Exercise material.
******************************

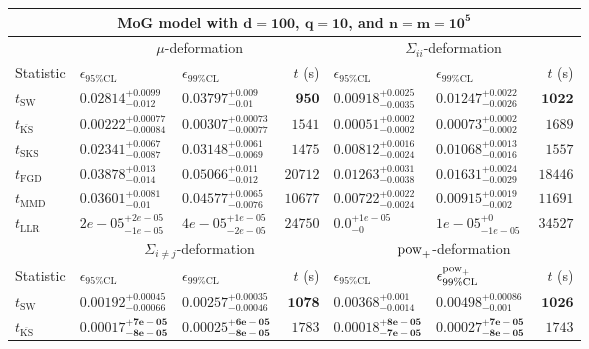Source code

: \begin{tabular}{l|llr|llr}
	\toprule
	\multicolumn{7}{c}{{\bf MoG model with $\mathbf{d=100}$, $\mathbf{q=10}$, and $\mathbf{n=m=10^{5}}$}} \\
	\toprule
	\multicolumn{1}{c}{} & \multicolumn{3}{c}{$\mu$-deformation} & \multicolumn{3}{c}{$\Sigma_{ii}$-deformation} \\
	Statistic & $\epsilon_{95\%\mathrm{CL}}$ & $\epsilon_{99\%\mathrm    {CL}}$ & $t$ (s) & $\epsilon_{95\%\mathrm{CL}}$ & $\epsilon_{99\%\mathrm{CL}}$ & $t$ (s) \\
	\midrule
	$t_{\mathrm{SW}}$ & $0.02814_{-0.012}^{+0.0099}$ & $0.03797_{-0.01}^{+0.009}$ & ${\mathbf{950}}$ & $0.00918_{-0.0035}^{+0.0025}$ & $0.01247_{-0.0026}^{+0.0022}$ & ${\mathbf{1022}}$ \\
	$t_{\overline{\mathrm{KS}}}$ & ${\mathbf{0.00222_{-0.00084}^{+0.00077}}}$ & ${\mathbf{0.00307_{-0.00077}^{+0.00073}}}$ & $1541$ & ${\mathbf{0.00051_{-0.0002}^{+0.0002}}}$ & ${\mathbf{0.00073_{-0.0002}^{+0.0002}}}$ & $1689$ \\
	$t_{\mathrm{SKS}}$ & $0.02341_{-0.0087}^{+0.0067}$ & $0.03148_{-0.0069}^{+0.0061}$ & $1475$ & $0.00812_{-0.0024}^{+0.0016}$ & $0.01068_{-0.0016}^{+0.0013}$ & $1557$ \\
	$t_{\mathrm{FGD}}$ & $0.03878_{-0.014}^{+0.013}$ & $0.05066_{-0.012}^{+0.011}$ & $20712$ & $0.01263_{-0.0038}^{+0.0031}$ & $0.01631_{-0.0029}^{+0.0024}$ & $18446$ \\
	$t_{\mathrm{MMD}}$ & $0.03601_{-0.01}^{+0.0081}$ & $0.04577_{-0.0076}^{+0.0065}$ & $10677$ & $0.00722_{-0.0024}^{+0.0022}$ & $0.00915_{-0.002}^{+0.0019}$ & $11691$ \\
	$t_{\mathrm{LLR}}$ & $2e-05_{-1e-05}^{+2e-05}$ & $4e-05_{-2e-05}^{+1e-05}$ & $24750$ & $0.0_{-0}^{+1e-05}$ & $1e-05_{-1e-05}^{+0}$ & $34527$ \\
	\toprule
	\multicolumn{1}{c}{} & \multicolumn{3}{c}{$\Sigma_{i\neq j}$-deformation} & \multicolumn{3}{c}{$\rm{pow}_{+}$-deformation} \\
	Statistic & $\epsilon_{95\%\mathrm{CL}}$ & $\epsilon_{99\%\mathrm{CL}}$ & $t$ (s) & $\epsilon_{95\%\mathrm{CL}}$ & $\epsilon^{\rm   {pow}_{+}}_{99\%\mathrm{CL}}$ & $t$ (s) \\
	\midrule
	$t_{\mathrm{SW}}$ & $0.00192_{-0.00066}^{+0.00045}$ & $0.00257_{-0.00046}^{+0.00035}$ & ${\mathbf{1078}}$ & $0.00368_{-0.0014}^{+0.001}$ & $0.00498_{-0.001}^{+0.00086}$ & ${\mathbf{1026}}$ \\
	$t_{\overline{\mathrm{KS}}}$ & ${\mathbf{0.00017_{-8e-05}^{+7e-05}}}$ & ${\mathbf{0.00025_{-8e-05}^{+6e-05}}}$ & $1783$ & ${\mathbf{0.00018_{-7e-05}^{+8e-05}}}$ & ${\mathbf{0.00027_{-8e-05}^{+7e-05}}}$ & $1743$ \\

\end{tabular}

******************************

Copy the records above exactly, leaving out every picture.

Source code

: \begin{tabular}{l|llr|llr}
	\toprule
	\multicolumn{7}{c}{{\bf MoG model with $\mathbf{d=100}$, $\mathbf{q=10}$, and $\mathbf{n=m=10^{5}}$}} \\
	\toprule
	\multicolumn{1}{c}{} & \multicolumn{3}{c}{$\mu$-deformation} & \multicolumn{3}{c}{$\Sigma_{ii}$-deformation} \\
	Statistic & $\epsilon_{95\%\mathrm{CL}}$ & $\epsilon_{99\%\mathrm    {CL}}$ & $t$ (s) & $\epsilon_{95\%\mathrm{CL}}$ & $\epsilon_{99\%\mathrm{CL}}$ & $t$ (s) \\
	\midrule
	$t_{\mathrm{SW}}$ & $0.02814_{-0.012}^{+0.0099}$ & $0.03797_{-0.01}^{+0.009}$ & ${\mathbf{950}}$ & $0.00918_{-0.0035}^{+0.0025}$ & $0.01247_{-0.0026}^{+0.0022}$ & ${\mathbf{1022}}$ \\
	$t_{\overline{\mathrm{KS}}}$ & ${\mathbf{0.00222_{-0.00084}^{+0.00077}}}$ & ${\mathbf{0.00307_{-0.00077}^{+0.00073}}}$ & $1541$ & ${\mathbf{0.00051_{-0.0002}^{+0.0002}}}$ & ${\mathbf{0.00073_{-0.0002}^{+0.0002}}}$ & $1689$ \\
	$t_{\mathrm{SKS}}$ & $0.02341_{-0.0087}^{+0.0067}$ & $0.03148_{-0.0069}^{+0.0061}$ & $1475$ & $0.00812_{-0.0024}^{+0.0016}$ & $0.01068_{-0.0016}^{+0.0013}$ & $1557$ \\
	$t_{\mathrm{FGD}}$ & $0.03878_{-0.014}^{+0.013}$ & $0.05066_{-0.012}^{+0.011}$ & $20712$ & $0.01263_{-0.0038}^{+0.0031}$ & $0.01631_{-0.0029}^{+0.0024}$ & $18446$ \\
	$t_{\mathrm{MMD}}$ & $0.03601_{-0.01}^{+0.0081}$ & $0.04577_{-0.0076}^{+0.0065}$ & $10677$ & $0.00722_{-0.0024}^{+0.0022}$ & $0.00915_{-0.002}^{+0.0019}$ & $11691$ \\
	$t_{\mathrm{LLR}}$ & $2e-05_{-1e-05}^{+2e-05}$ & $4e-05_{-2e-05}^{+1e-05}$ & $24750$ & $0.0_{-0}^{+1e-05}$ & $1e-05_{-1e-05}^{+0}$ & $34527$ \\
	\toprule
	\multicolumn{1}{c}{} & \multicolumn{3}{c}{$\Sigma_{i\neq j}$-deformation} & \multicolumn{3}{c}{$\rm{pow}_{+}$-deformation} \\
	Statistic & $\epsilon_{95\%\mathrm{CL}}$ & $\epsilon_{99\%\mathrm{CL}}$ & $t$ (s) & $\epsilon_{95\%\mathrm{CL}}$ & $\epsilon^{\rm   {pow}_{+}}_{99\%\mathrm{CL}}$ & $t$ (s) \\
	\midrule
	$t_{\mathrm{SW}}$ & $0.00192_{-0.00066}^{+0.00045}$ & $0.00257_{-0.00046}^{+0.00035}$ & ${\mathbf{1078}}$ & $0.00368_{-0.0014}^{+0.001}$ & $0.00498_{-0.001}^{+0.00086}$ & ${\mathbf{1026}}$ \\
	$t_{\overline{\mathrm{KS}}}$ & ${\mathbf{0.00017_{-8e-05}^{+7e-05}}}$ & ${\mathbf{0.00025_{-8e-05}^{+6e-05}}}$ & $1783$ & ${\mathbf{0.00018_{-7e-05}^{+8e-05}}}$ & ${\mathbf{0.00027_{-8e-05}^{+7e-05}}}$ & $1743$ \\

\end{tabular}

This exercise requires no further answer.